End of politics

Published July 25, 2010

IT is uncanny how generals in charge of the Pakistan military start to resemble each other. Despite the contrast between the verbose, blunt and arrogant Musharraf and his laconic and publicity-shy successor, the two men seemed remarkably similar on Thursday night when Prime Minister Yusuf Raza Gilani announced the extension in the tenure of Gen Ashfaq Parvez Kayani.

It was difficult during that short speech to remember that there is a difference in a general-president signing his own extension orders and an elected prime minister pretending to decide that he gave a chief of army three more years. The well-known professional soldier — who only had the welfare of his men and the reputation of the institution he led at heart — could hardly be distinguished from the man who went so far as to declare an emergency in Pakistan in his capacity as chief of army staff — the constitution allows only the president to impose an emergency.

But then that is what happens when individuals develop the saviour complex. The less gracious would even call it a delusion that one man in a khaki uniform (rather than just any khaki-clad man) is indispensable for this nation. And both the (similar) stories of Kayani and Musharraf do prove that this sense or delusion follows close on the heels of the military man's politicisation. Indeed, Musharraf may have dived straight into the dirty pool of politics after carrying out a coup in full public view but Kayani has also not been able to resist the temptation. The only difference, to carry the analogy through, has been that the current chief has waded in towards the deep end slowly and unobtrusively.

Yet he is there now — swimming past all the political players and to deny it is to deny the role of the military in Pakistani politics. Kayani's intervention which defused the crisis on the night of the long march in 2009, his constant interaction with politicians, late-night sessions with journalists, calling the federal ministers to the GHQ for meetings, all of this is no different to what his predecessor did.
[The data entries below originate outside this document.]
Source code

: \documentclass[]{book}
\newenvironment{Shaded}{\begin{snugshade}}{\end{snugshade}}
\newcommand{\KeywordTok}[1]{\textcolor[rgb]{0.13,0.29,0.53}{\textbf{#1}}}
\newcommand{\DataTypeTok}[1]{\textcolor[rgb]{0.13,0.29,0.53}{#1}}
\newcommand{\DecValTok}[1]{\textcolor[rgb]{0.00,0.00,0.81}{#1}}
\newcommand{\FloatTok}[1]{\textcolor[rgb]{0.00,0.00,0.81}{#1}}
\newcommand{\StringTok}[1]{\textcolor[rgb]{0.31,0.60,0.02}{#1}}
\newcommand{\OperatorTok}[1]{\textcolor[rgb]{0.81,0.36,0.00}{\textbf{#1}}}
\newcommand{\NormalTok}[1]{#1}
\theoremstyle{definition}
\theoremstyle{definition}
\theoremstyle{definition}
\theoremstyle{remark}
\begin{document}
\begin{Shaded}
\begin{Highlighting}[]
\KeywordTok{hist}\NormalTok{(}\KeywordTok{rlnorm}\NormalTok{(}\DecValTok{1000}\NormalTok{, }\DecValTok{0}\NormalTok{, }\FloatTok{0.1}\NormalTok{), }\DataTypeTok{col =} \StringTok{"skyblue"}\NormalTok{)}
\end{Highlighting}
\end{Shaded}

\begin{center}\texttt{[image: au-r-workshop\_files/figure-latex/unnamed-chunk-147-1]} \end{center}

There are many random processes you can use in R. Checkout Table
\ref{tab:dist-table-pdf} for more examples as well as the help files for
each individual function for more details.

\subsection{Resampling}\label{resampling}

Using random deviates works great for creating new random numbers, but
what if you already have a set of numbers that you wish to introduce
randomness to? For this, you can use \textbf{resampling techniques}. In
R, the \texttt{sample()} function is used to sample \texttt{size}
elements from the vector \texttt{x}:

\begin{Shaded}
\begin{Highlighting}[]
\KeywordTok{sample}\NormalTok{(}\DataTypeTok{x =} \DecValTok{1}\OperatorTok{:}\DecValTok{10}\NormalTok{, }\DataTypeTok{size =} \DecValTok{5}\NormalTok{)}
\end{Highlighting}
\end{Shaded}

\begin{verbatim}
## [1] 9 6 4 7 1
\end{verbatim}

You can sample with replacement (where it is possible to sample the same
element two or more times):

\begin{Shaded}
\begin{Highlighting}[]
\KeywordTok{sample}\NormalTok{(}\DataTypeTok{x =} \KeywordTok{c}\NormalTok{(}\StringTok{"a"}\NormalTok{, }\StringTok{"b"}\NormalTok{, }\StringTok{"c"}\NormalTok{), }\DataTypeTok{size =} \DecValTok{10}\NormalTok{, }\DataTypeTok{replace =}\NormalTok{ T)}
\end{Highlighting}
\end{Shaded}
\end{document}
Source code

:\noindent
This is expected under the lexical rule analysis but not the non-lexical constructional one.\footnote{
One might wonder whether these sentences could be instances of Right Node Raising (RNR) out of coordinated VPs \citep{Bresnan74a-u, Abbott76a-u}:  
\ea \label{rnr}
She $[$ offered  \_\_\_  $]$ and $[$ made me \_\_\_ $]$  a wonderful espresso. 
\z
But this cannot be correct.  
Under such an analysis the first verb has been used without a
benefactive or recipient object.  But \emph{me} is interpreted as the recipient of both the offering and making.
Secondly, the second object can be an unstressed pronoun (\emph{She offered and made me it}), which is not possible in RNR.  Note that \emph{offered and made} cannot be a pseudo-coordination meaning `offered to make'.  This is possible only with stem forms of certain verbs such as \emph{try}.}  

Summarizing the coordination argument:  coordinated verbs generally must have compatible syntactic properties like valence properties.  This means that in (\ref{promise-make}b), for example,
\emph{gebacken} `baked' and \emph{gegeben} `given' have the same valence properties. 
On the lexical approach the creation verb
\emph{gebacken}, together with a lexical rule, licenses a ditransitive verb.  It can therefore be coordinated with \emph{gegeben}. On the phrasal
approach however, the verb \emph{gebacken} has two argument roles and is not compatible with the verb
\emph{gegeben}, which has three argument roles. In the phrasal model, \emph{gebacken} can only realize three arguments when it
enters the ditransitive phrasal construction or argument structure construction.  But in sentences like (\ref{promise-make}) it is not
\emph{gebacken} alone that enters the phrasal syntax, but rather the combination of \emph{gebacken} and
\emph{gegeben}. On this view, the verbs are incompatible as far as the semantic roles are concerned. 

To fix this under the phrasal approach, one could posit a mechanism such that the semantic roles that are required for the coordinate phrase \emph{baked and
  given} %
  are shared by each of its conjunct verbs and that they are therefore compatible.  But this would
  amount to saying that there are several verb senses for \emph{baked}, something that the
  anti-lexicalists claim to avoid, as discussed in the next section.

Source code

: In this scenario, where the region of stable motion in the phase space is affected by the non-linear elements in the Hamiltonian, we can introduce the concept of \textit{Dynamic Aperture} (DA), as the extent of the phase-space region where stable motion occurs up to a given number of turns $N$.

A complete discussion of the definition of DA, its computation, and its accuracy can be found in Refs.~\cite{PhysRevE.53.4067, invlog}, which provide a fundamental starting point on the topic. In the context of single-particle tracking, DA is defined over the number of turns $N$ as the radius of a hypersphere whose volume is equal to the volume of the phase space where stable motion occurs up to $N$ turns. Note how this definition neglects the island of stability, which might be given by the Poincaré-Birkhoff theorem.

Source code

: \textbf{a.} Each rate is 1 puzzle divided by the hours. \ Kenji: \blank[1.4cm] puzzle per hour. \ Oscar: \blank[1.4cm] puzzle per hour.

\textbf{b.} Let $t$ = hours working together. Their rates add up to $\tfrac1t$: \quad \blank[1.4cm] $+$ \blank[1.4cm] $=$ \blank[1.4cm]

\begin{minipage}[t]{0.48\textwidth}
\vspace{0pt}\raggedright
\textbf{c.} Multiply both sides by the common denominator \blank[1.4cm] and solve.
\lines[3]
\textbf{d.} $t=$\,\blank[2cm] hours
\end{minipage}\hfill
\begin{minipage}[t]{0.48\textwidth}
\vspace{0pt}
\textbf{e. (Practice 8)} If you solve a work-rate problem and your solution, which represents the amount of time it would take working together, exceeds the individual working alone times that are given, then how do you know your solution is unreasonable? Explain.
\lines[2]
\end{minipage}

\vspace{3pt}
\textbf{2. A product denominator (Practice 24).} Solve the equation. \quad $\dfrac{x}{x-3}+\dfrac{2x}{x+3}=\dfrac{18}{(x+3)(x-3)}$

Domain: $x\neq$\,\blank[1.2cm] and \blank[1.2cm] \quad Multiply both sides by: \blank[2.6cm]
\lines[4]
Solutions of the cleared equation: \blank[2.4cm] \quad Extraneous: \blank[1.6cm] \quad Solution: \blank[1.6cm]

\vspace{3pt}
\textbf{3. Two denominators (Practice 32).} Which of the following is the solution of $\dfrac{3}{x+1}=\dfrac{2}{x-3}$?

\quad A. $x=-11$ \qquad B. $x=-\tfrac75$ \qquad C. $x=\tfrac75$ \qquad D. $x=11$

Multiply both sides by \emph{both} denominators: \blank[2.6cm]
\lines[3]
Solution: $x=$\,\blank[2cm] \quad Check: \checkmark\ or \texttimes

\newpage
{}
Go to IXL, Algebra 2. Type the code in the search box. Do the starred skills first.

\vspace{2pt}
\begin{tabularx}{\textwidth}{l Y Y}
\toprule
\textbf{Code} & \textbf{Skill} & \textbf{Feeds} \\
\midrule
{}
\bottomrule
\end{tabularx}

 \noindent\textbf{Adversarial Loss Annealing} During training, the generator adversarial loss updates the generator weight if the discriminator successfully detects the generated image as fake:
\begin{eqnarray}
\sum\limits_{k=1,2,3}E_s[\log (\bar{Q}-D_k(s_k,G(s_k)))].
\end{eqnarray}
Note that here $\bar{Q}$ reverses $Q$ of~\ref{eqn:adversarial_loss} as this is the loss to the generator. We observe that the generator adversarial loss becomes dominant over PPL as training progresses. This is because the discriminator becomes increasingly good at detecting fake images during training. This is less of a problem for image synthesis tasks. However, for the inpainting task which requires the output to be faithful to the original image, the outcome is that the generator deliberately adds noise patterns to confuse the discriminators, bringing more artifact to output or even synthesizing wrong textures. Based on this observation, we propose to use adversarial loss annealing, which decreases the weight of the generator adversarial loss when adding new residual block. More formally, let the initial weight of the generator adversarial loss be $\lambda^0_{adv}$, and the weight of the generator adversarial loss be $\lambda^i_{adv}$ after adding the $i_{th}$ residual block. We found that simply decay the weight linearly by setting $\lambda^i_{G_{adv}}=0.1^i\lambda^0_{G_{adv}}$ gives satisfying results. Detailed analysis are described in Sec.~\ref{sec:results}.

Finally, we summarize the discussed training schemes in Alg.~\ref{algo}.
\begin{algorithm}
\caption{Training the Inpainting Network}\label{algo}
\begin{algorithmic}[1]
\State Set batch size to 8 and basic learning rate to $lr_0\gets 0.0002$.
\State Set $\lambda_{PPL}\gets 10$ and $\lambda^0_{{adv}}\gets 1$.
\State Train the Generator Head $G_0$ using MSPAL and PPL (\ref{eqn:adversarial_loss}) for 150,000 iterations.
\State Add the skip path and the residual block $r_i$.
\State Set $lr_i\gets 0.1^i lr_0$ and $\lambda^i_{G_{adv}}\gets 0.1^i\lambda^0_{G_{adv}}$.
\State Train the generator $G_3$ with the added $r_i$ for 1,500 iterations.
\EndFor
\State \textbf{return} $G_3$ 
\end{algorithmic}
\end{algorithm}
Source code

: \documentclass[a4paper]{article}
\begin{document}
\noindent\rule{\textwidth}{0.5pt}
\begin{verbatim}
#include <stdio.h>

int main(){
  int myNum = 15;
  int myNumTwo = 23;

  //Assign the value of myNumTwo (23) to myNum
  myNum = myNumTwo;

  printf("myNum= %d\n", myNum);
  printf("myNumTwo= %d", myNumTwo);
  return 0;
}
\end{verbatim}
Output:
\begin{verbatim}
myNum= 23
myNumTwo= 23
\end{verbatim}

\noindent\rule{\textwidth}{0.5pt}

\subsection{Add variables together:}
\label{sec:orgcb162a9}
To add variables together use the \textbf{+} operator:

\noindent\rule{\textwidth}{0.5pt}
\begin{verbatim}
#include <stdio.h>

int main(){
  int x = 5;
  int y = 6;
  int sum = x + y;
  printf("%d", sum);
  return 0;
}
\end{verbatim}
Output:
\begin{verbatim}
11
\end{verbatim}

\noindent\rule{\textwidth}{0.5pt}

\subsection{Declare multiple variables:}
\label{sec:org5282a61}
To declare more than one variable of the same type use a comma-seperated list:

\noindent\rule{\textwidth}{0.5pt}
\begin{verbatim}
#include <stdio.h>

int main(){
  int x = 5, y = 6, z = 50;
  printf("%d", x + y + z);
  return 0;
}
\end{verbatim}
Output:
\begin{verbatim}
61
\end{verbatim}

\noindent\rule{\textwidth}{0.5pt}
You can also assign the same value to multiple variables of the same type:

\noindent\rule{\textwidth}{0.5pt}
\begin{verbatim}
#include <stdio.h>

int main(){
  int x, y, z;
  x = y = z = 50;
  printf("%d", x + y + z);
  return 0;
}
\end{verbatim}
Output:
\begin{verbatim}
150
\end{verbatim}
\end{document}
The only difference between the quiet professional and his voluble predecessor is that the former has managed to bring the political class to heel far more effectively than the bumbling Musharraf. And this was brought home when Gilani gave his speech about Kayani's future.

The announcement by the prime minister did not address a trivial matter about which general would lead the Pakistan Army for the next three years. It was, in fact, an acknowledgment of the politicians' defeat. They have now publicly accepted the real masters, who continue to parade as friends so many years on.

This was not always the case. Just take the last interlude of democracy — from 1988 to 1999, the two main leaders (and one of them had been brought in politics by one general, Ziaul Haq, and then turned into a political leader by another, Gen Aslam Beg) spent each short term of theirs fighting a turf war with the military. Benazir Bhutto and Nawaz Sharif in their first terms took on the army chief, Beg, and paid for it with their prime ministerships. But this did not stop them from meddling; Sharif went so far in his efforts eventually that he lost a major battle and had to go into self-exile.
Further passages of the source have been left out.